Zhang Ximeng admitiu sem hesitar: “É exatamente isso. Deixar o comandante liderar tropas, realizar rituais, reunir subordinados, premiar soldados, visitar doentes e luto, ou se perder em papéis e relatórios. Se mantivermos o comandante sempre ocupado, tudo o que ele não puder fazer, ficará a nosso cargo, certo?”
“Você...!”
Li Shanchang ficou boquiaberto, simplesmente atônito.
Como podia dizer aquilo abertamente?
Mas, de fato, era exatamente o que faziam na prefeitura: em conjunto, controlavam o poder do superior.
Seria diferente com Zhu Yuanzhang?
Mesmo que um dia se tornasse imperador, ainda seria um só homem, como poderia lidar com todos?
Na verdade, só dependia do aval de Zhang Ximeng; juntos, eles poderiam controlar tudo.
Mas Li Shanchang não imaginava que Zhang Ximeng diria isso tão claramente. Se Zhu Yuanzhang soubesse, as consequências seriam graves!
“Zhang Ximeng, foi você quem disse isso, eu jamais tive tal intenção! Se o comandante vier tirar satisfação, a culpa é toda sua!”
Zhang Ximeng sorriu. “Claro, assumo toda a responsabilidade... O poder é dividido entre soberano e ministros, cada um com sua parte. Como dividir, cabe ao comandante decidir, não a nós. Se o comandante puder assumir tudo, melhor para mim, posso descansar!”
Tendo dito isso, Zhang Ximeng levantou-se e cantarolou: “Eu sou apenas um simples ser de Wolonggang, alguém que vive despreocupado...”
Ouvindo a melodia suave de Zhang Ximeng, Li Shanchang enxugou discretamente o suor das mãos nas mangas e ficou sentado, em silêncio.
Ele não era tolo por querer conquistar Zhang Ximeng. Essa divisão de poder sempre existiu; o conflito entre o imperador e o chanceler é ancestral.
Se o imperador detinha mais poder, o chanceler tinha menos.
Há quem pense que o poder do imperador é absoluto, que o chanceler desafiar o imperador é suicídio.
Mas tal pensamento ignora as leis do funcionamento do poder.
O imperador pode ter poder absoluto, mas se ocupar-se de questões triviais e inúteis, sobram ao chanceler as decisões reais.
É como se o imperador gostasse de medalhas, de caçar, de corridas; mesmo sendo o soberano, isso não impede os grandes ministros de controlarem seus domínios.
Quem está na administração precisa ser proativo.
Li Shanchang decidira servir Zhu Yuanzhang, mas se achasse que só pensava nele, seria ingenuidade.
A abolição da Secretaria Central e do cargo de chanceler não foi fruto de um conflito de um dia, mas de décadas de disputa.
Ao deixar isso claro, Zhang Ximeng dizia a Li Shanchang: comigo aqui, não tente nada pelas sombras.
Podemos ter algum poder, mas ele deve vir do comandante, não de acordos secretos.
Contudo, à medida que o território cresce e os assuntos se multiplicam, como simples servidores, também acumulamos cada vez mais poder.
Talvez chegue o dia em que o imperador só terá tempo para reuniões matinais e pilhas de relatórios; então será apenas o chefe nominal do Estado.
“Li Shanchang, por que não consegue se contentar?
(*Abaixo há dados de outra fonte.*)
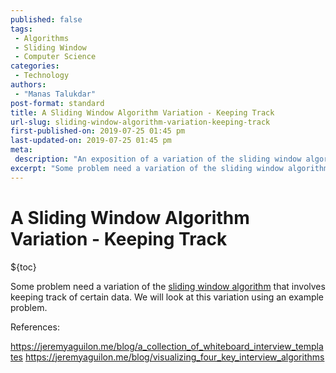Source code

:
 ```yaml
---
published: false
tags:
 - Algorithms
 - Sliding Window
 - Computer Science
categories:
 - Technology
authors:
 - "Manas Talukdar"
post-format: standard
title: A Sliding Window Algorithm Variation - Keeping Track
url-slug: sliding-window-algorithm-variation-keeping-track
first-published-on: 2019-07-25 01:45 pm
last-updated-on: 2019-07-25 01:45 pm
meta:
 description: "An exposition of a variation of the sliding window algorithm that necessitates keeping track of certain data."
excerpt: "Some problem need a variation of the sliding window algorithm that involves keeping track of certain data."
---
```


# A Sliding Window Algorithm Variation - Keeping Track

${toc}

Some problem need a variation of the [sliding window algorithm](/blog/2019/07/12/sliding-window-algorithm/) that involves keeping track of certain data. We will look at this variation using an example problem.

References:

https://jeremyaguilon.me/blog/a_collection_of_whiteboard_interview_templates
https://jeremyaguilon.me/blog/visualizing_four_key_interview_algorithms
Não pode esperar pacientemente? Quando chegar sua vez de cair, não vou impedir, deixarei Zhu cortar sua cabeça e exterminar sua família!”
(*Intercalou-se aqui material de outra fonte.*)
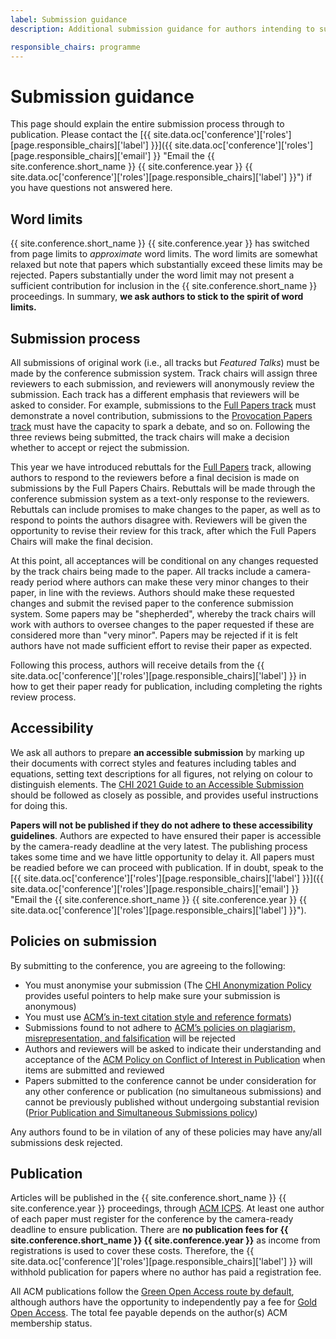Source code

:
```yaml
---
label: Submission guidance
description: Additional submission guidance for authors intending to submit papers to the !!conference.year!! !!conference.full_name!! conference.

responsible_chairs: programme
---
```


# Submission guidance

This page should explain the entire submission process through to publication. Please contact the [{{ site.data.oc['conference']['roles'][page.responsible_chairs]['label'] }}]({{ site.data.oc['conference']['roles'][page.responsible_chairs]['email'] }} "Email the {{ site.conference.short_name }} {{ site.conference.year }} {{ site.data.oc['conference']['roles'][page.responsible_chairs]['label'] }}") if you have questions not answered here.

## Word limits

{{ site.conference.short_name }} {{ site.conference.year }} has switched from page limits to <em>approximate</em> word limits. The word limits are somewhat relaxed but note that papers which substantially exceed these limits may be rejected. Papers substantially under the word limit may not present a sufficient contribution for inclusion in the {{ site.conference.short_name }} proceedings. In summary, **we ask authors to stick to the spirit of word limits.**

## Submission process

All submissions of original work (i.e., all tracks but *Featured Talks*) must be made by the conference submission system. Track chairs will assign three reviewers to each submission, and reviewers will anonymously review the submission. Each track has a different emphasis that reviewers will be asked to consider. For example, submissions to the [Full Papers track](/2021/authors/full-papers "The {{ site.conference.short_name }} {{ site.conference.year }} Full Papers track") must demonstrate a novel contribution, submissions to the [Provocation Papers track](/2021/authors/provication-papers "The {{ site.conference.short_name }} {{ site.conference.year }} Provication Papers track") must have the capacity to spark a debate, and so on. Following the three reviews being submitted, the track chairs will make a decision whether to accept or reject the submission.

This year we have introduced rebuttals for the [Full Papers](/2021/authors/full-papers/ "The {{ site.conference.short_name }} {{ site.conference.year }} Full Papers track") track, allowing authors to respond to the reviewers before a final decision is made on submissions by the Full Papers Chairs. Rebuttals will be made through the conference submission system as a text-only response to the reviewers. Rebuttals can include promises to make changes to the paper, as well as to respond to points the authors disagree with. Reviewers will be given the opportunity to revise their review for this track, after which the Full Papers Chairs will make the final decision.

At this point, all acceptances will be conditional on any changes requested by the track chairs being made to the paper. All tracks include a camera-ready period where authors can make these very minor changes to their paper, in line with the reviews.  Authors should make these requested changes and submit the revised paper to the conference submission system. Some papers may be "shepherded", whereby the track chairs will work with authors to oversee changes to the paper requested if these are considered more than "very minor". Papers may be rejected if it is felt authors have not made sufficient effort to revise their paper as expected.

Following this process, authors will receive details from the {{ site.data.oc['conference']['roles'][page.responsible_chairs]['label'] }} in how to get their paper ready for publication, including completing the rights review process.

## Accessibility

We ask all authors to prepare **an accessible submission** by marking up their documents with correct styles and features including tables and equations, setting text descriptions for all figures, not relying on colour to distinguish elements. The [CHI 2021 Guide to an Accessible Submission](https://chi2021.acm.org/for-authors/presenting/papers/guide-to-an-accessible-submission "Read the CHI 2021 Guide to an Accessible Submission") should be followed as closely as possible, and provides useful instructions for doing this.

**Papers will not be published if they do not adhere to these accessibility guidelines**. Authors are expected to have ensured their paper is accessible by the camera-ready deadline at the very latest. The publishing process takes some time and we have little opportunity to delay it. All papers must be readied before we can proceed with publication. If in doubt, speak to the [{{ site.data.oc['conference']['roles'][page.responsible_chairs]['label'] }}]({{ site.data.oc['conference']['roles'][page.responsible_chairs]['email'] }} "Email the {{ site.conference.short_name }} {{ site.conference.year }} {{ site.data.oc['conference']['roles'][page.responsible_chairs]['label'] }}").

## Policies on submission

By submitting to the conference, you are agreeing to the following:
* You must anonymise your submission (The [CHI Anonymization Policy](https://chi2021.acm.org/for-authors/presenting/papers/chi-anonymization-policy "Read the CHI conference policy on Anonymisation") provides useful pointers to help make sure your submission is anonymous)
* You must use [ACM’s in-text citation style and reference formats](https://www.acm.org/publications/authors/reference-formatting "Read the ACM policy on Citation Style and Reference Formats"))  
* Submissions found to not adhere to [ACM’s policies on plagiarism, misrepresentation, and falsification](https://www.acm.org/publications/policies/plagiarism-overview "Read the ACM policy on Plagiarism, Misrepresentation, and Falsification") will be rejected   
* Authors and reviewers will be asked to indicate their understanding and acceptance of the [ACM Policy on Conflict of Interest in Publication](https://www.acm.org/publications/policies/conflict-of-interest "Read the Conflict of Interest Policy for ACM Publications")  when items are submitted and reviewed
* Papers submitted to the conference cannot be under consideration for any other conference or publication (no simultaneous submissions) and cannot be previously published without undergoing substantial revision ([Prior Publication and Simultaneous Submissions policy](https://www.acm.org/publications/policies/simultaneous-submissions "Read the ACM policy on Prior Publication and Simultaneous"))  

Any authors found to be in vilation of any of these policies may have any/all submissions desk rejected.

## Publication

Articles will be published in the {{ site.conference.short_name }} {{ site.conference.year }} proceedings, through [ACM ICPS](https://www.acm.org/publications/icps-series "Details about the ACM International Conference Proceedings Series"). At least one author of each paper must register for the conference by the camera-ready deadline to ensure publication. There are **no publication fees for {{ site.conference.short_name }} {{ site.conference.year }}** as income from registrations is used to cover these costs. Therefore, the {{ site.data.oc['conference']['roles'][page.responsible_chairs]['label'] }} will withhold publication for papers where no author has paid a registration fee.

All ACM publications follow the [Green Open Access route by default](https://www.acm.org/publications/openaccess#green "Details on ACM's Green Open Access policies"), although authors have the opportunity to independently pay a fee for [Gold Open Access](https://www.acm.org/publications/openaccess#oapricing "Details on Gold Open Access pricing for ACM publications"). The total fee payable depends on the author(s) ACM membership status.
Zhang Ximeng pensava, divertido, apenas aguardando o retorno vitorioso de Zhu, para implementar o projeto das escolas.
Com a fundação de escolas e formação de talentos, o grupo Zhu tornar-se-ia cada vez mais estruturado.
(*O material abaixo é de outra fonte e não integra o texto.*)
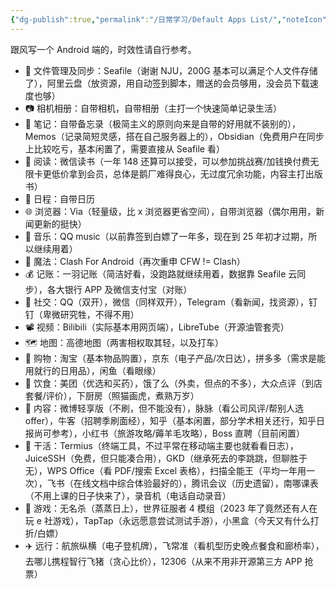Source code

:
 ```yaml
---
{"dg-publish":true,"permalink":"/日常学习/Default Apps List/","noteIcon":"1","created":"2023-11-11T20:57:38.430+08:00","updated":"2023-11-11T21:49:00.373+08:00"}
---
```


跟风写一个 Android 端的，时效性请自行参考。

- 📂 文件管理及同步：Seafile（谢谢 NJU，200G 基本可以满足个人文件存储了），阿里云盘（放资源，用自动签到脚本，赠送的会员够用，没会员下载速度也够）
- 📷 相机相册：自带相机，自带相册（主打一个快速简单记录生活）
- 📝 笔记：自带备忘录（极简主义的原则向来是自带的好用就不装别的），Memos（记录简短灵感，搭在自己服务器上的），Obsidian（免费用户在同步上比较吃亏，基本闲置了，需要直接从 Seafile 看）
- 📖 阅读：微信读书（一年 148 还算可以接受，可以参加挑战赛/加钱换付费无限卡更低价拿到会员，总体是鹅厂难得良心，无过度冗余功能，内容主打出版书）
- 📆 日程：自带日历
- 🌐 浏览器：Via（轻量级，比 x 浏览器更省空间），自带浏览器（偶尔用用，新闻更新的挺快）
- 🎵 音乐：QQ music（以前靠签到白嫖了一年多，现在到 25 年初才过期，所以继续用着）
- 🔮 魔法：Clash For Android（再次重申 CFW != Clash）
- 💰 记账：一羽记账（简洁好看，没跑路就继续用着，数据靠 Seafile 云同步），各大银行 APP 及微信支付宝（对账）
- 💬 社交：QQ（双开），微信（同样双开），Telegram（看新闻，找资源），钉钉（卑微研究牲，不得不用）
- 📽️ 视频：Bilibili（实际基本用网页端），LibreTube（开源油管套壳）
- 🗺️ 地图：高德地图（两害相权取其轻，以及打车）
- 🛒 购物：淘宝（基本物品购置），京东（电子产品/次日达），拼多多（需求是能用就行的日用品），闲鱼（看眼缘）
- 🍲 饮食：美团（优选和买药），饿了么（外卖，但点的不多），大众点评（到店套餐/评价），下厨房（照猫画虎，煮熟万岁）
- 📱 内容：微博轻享版（不刷，但不能没有），脉脉（看公司风评/帮别人选 offer），牛客（招聘季刷面经），知乎（基本闲置，部分学术相关还行，知乎日报尚可参考），小红书（旅游攻略/薅羊毛攻略），Boss 直聘（目前闲置）
- 🔧 干活：Termius（终端工具，不过平常在移动端主要也就看看日志），JuiceSSH（免费，但只能凑合用），GKD（继承死去的李跳跳，但聊胜于无），WPS Office（看 PDF/搜索 Excel 表格），扫描全能王（平均一年用一次），飞书（在线文档中综合体验最好的），腾讯会议（历史遗留），南哪课表（不用上课的日子快来了），录音机（电话自动录音）
- 🎲 游戏：无名杀（蒸蒸日上），世界征服者 4 模组（2023 年了竟然还有人在玩 e 社游戏），TapTap（永远愿意尝试测试手游），小黑盒（今天又有什么打折/白嫖）
- ✈️ 远行：航旅纵横（电子登机牌），飞常准（看机型历史晚点餐食和廊桥率），去哪儿携程智行飞猪（贪心比价），12306（从来不用非开源第三方 APP 抢票）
“Guo Ying, Wu Zhen, Lu Zhongheng... e vocês também, prestem atenção: todos irão para a escola, aprenderão a ler, nada de analfabetismo!”
Os rapazes se entreolharam; o mais novo, Guo Ying, já tinha quase vinte anos, e ainda assim teria que voltar a estudar? Era demais.
“Comandante, estudar não é difícil?”
Zhu Yuanzhang hesitou, lembrando da longa lista de livros que Zhang Ximeng lhe entregara... Mas respondeu com firmeza: “Não é difícil, é fácil, logo aprenderão!”
Depois de dar as ordens, Zhu voltou à tenda e apanhou uma coletânea de textos de Ouyang Xiu, apressando-se a ler.
Se o mestre perguntasse, poderia dar uma resposta: “Ao redor de Chuzhou, só há montanhas. Ao sudoeste, as colinas...”
Os generais se entreolharam. Guo Ying olhou para os demais e perguntou, desconfiado: “O comandante disse que estudar não é difícil. Vocês acreditam?”